If you are using bindings with a statement like:

  INSERT into foo values(?)

Then use sqlite3_bind_zeroblob to set the size.  This effectively makes
the value be nulls/zero for whatever size you set.  Then use the
incremental blob api to read/write the contents of the blob as you deem fit.

> The documentation indicates that you need  
> to use the "UPDATE SQL Command" to change the size of a blob but I  
> have no idea how to do this from within a C/C++ program.

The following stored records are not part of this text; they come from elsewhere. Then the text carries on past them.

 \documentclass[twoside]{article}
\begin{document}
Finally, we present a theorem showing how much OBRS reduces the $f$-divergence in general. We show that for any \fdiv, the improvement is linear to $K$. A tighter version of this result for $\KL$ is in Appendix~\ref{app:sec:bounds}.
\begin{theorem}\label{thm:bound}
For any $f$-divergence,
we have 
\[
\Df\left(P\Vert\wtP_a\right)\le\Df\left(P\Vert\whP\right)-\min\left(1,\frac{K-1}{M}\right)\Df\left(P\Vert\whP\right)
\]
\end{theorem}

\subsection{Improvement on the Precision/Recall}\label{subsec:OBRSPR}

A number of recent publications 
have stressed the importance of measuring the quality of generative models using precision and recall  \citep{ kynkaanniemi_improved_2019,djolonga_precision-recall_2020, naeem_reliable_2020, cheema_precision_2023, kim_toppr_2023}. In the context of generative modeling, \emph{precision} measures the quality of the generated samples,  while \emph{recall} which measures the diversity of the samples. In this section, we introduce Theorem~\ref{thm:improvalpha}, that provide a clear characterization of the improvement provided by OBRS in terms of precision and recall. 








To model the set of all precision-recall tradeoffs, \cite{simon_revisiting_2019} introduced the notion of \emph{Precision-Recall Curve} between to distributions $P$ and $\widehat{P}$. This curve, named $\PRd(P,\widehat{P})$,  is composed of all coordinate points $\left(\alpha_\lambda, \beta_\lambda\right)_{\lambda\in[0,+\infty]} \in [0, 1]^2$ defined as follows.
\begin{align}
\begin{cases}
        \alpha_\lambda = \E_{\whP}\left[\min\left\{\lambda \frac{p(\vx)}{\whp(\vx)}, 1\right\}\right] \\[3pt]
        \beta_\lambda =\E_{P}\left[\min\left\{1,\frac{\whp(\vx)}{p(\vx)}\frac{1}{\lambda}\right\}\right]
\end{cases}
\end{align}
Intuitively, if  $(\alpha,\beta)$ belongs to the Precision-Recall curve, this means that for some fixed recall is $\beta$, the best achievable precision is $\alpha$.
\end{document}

As you saw in the documentation the blob api does not allow for changing
the size of the blob.  You use the UPDATE command with zeroblobs as
shown in the insert stuff above to create a new blob of whatever size
you want.

Aside: You can do an append abusing || which returns a string and cast
it back to blob, but it is very hacky.  For example this will increase
the size by 2048 bytes:

  UPDATE foo SET x=CAST( x || zeroblob(2048) AS blob) WHERE 

> Can anyone point me to some sample code?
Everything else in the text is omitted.